■ **Your objective**: Count the lines below that contain "available". Give only the number.

** Opening Exercise data block **

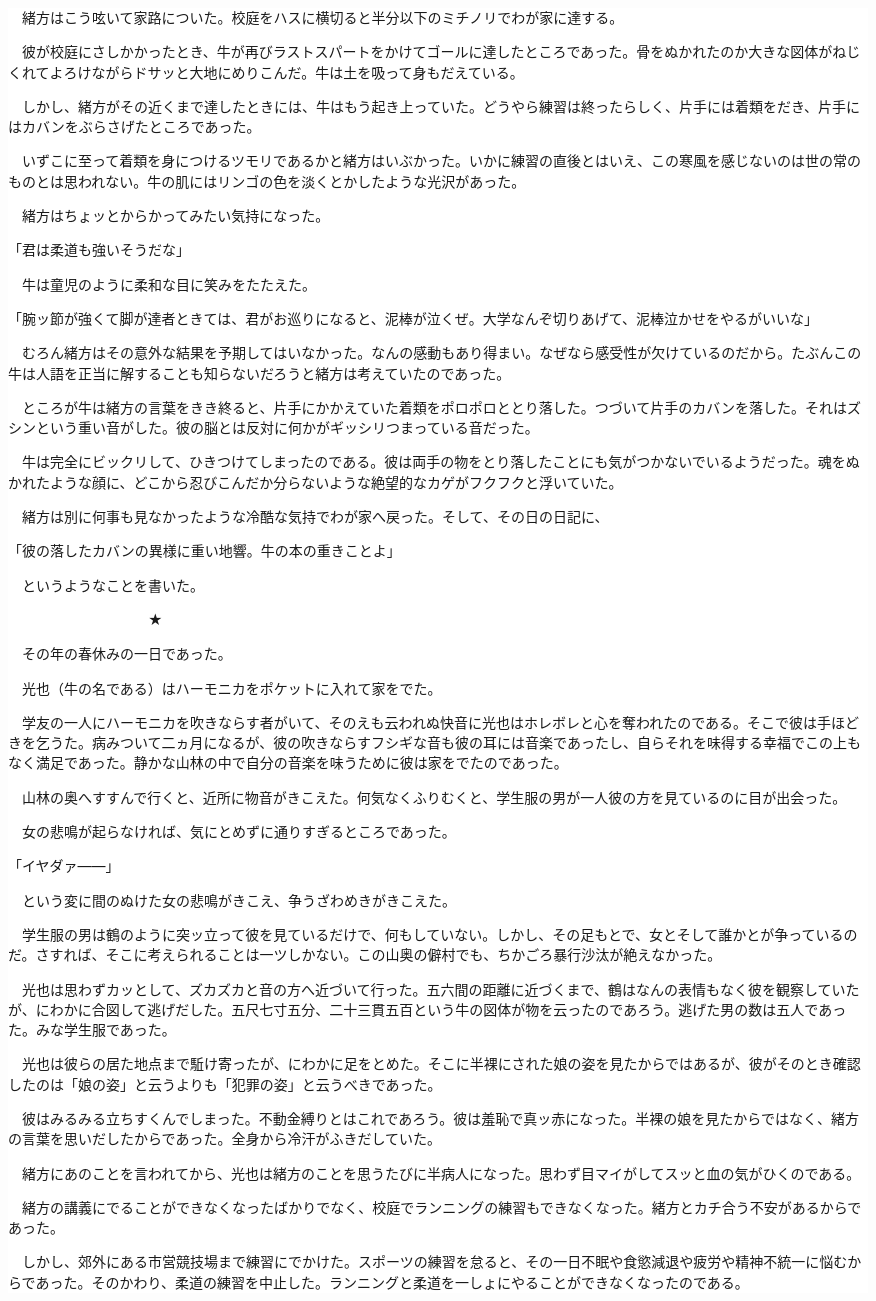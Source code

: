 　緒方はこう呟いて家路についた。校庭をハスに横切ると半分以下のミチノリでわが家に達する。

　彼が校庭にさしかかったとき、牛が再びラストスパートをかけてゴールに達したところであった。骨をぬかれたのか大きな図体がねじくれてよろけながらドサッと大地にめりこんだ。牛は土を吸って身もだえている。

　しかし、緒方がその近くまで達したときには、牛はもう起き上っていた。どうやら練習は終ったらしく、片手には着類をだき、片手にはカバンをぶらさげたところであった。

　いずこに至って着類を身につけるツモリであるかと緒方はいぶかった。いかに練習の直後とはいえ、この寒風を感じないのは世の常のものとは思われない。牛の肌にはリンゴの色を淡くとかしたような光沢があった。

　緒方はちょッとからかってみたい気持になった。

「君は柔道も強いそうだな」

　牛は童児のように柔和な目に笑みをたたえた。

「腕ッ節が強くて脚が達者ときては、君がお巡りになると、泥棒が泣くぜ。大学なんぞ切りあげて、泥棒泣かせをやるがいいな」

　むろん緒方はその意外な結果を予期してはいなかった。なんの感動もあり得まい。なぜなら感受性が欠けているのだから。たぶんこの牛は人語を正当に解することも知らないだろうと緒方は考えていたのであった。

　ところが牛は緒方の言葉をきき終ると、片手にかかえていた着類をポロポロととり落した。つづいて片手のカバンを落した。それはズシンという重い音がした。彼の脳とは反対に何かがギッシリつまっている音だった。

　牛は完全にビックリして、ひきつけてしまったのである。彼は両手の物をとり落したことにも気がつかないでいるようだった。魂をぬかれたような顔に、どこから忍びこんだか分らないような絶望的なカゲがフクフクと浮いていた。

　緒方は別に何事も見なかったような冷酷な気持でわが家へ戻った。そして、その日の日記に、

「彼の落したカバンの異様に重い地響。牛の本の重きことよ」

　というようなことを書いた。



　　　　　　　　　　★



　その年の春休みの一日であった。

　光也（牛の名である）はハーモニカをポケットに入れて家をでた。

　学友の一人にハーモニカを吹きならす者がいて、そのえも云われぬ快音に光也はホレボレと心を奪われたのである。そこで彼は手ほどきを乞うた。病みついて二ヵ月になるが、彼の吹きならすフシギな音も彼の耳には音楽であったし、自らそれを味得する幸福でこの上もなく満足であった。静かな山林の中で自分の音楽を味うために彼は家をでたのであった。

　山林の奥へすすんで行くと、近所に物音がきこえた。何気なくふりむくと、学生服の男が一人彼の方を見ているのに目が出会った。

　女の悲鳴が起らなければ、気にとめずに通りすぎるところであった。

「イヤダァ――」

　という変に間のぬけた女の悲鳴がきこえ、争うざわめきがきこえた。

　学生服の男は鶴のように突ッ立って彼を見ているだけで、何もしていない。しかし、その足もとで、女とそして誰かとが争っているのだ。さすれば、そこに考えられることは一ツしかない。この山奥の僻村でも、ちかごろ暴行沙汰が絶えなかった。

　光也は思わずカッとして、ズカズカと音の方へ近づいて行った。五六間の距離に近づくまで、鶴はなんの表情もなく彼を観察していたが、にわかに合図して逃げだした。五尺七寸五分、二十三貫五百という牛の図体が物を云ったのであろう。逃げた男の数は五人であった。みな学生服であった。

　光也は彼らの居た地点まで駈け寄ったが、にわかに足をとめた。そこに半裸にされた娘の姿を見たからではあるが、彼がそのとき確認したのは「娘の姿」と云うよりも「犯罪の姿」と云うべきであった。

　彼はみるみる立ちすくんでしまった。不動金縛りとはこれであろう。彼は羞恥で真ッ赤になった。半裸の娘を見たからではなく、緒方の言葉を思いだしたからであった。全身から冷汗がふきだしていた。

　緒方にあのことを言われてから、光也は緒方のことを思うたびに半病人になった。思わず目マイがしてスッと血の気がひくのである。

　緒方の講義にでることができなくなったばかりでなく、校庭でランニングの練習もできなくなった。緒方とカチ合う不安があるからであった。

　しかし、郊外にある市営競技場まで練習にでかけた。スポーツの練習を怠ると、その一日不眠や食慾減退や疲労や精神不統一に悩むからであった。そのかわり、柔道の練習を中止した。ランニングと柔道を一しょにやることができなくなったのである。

** Closing Exercise data block **
** Opening Exercise data block **

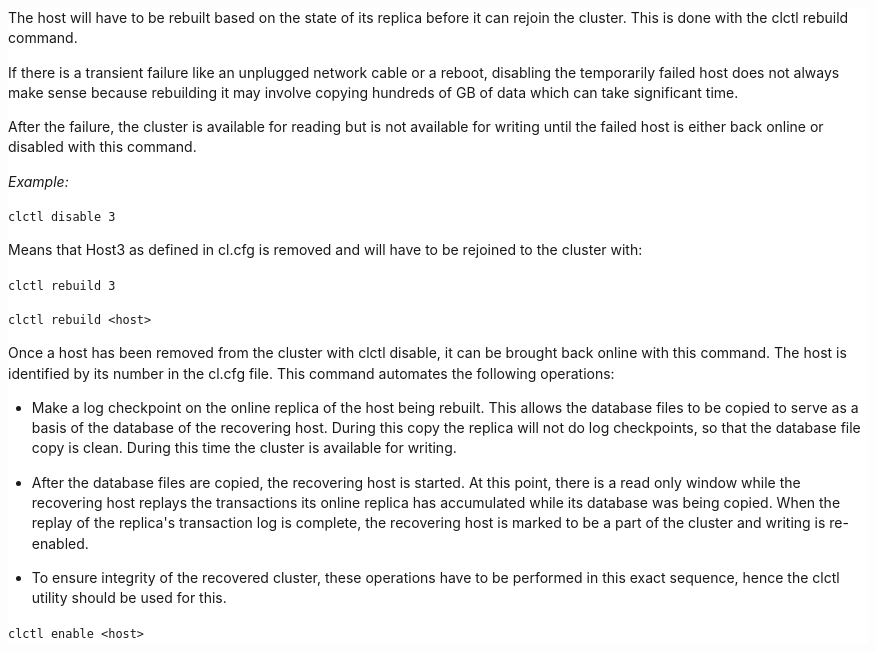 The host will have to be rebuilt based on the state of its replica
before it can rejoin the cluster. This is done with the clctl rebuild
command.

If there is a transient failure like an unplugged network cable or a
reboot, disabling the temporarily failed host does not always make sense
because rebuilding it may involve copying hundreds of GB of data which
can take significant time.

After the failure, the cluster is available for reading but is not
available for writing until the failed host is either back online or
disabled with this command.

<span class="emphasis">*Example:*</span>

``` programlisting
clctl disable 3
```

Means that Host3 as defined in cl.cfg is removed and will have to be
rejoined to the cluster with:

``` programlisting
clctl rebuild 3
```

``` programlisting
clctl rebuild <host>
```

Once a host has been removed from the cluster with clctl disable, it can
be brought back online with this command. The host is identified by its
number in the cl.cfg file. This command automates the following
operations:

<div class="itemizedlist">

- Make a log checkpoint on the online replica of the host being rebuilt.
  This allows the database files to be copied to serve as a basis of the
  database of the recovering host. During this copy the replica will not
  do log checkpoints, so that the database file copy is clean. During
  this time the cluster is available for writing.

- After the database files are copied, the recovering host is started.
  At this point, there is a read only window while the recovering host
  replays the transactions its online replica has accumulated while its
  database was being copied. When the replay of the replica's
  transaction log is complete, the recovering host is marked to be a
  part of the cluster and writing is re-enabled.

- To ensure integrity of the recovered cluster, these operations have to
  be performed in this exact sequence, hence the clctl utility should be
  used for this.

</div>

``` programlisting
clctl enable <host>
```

** Closing Exercise data block **

■ **Response to the exercise**: 3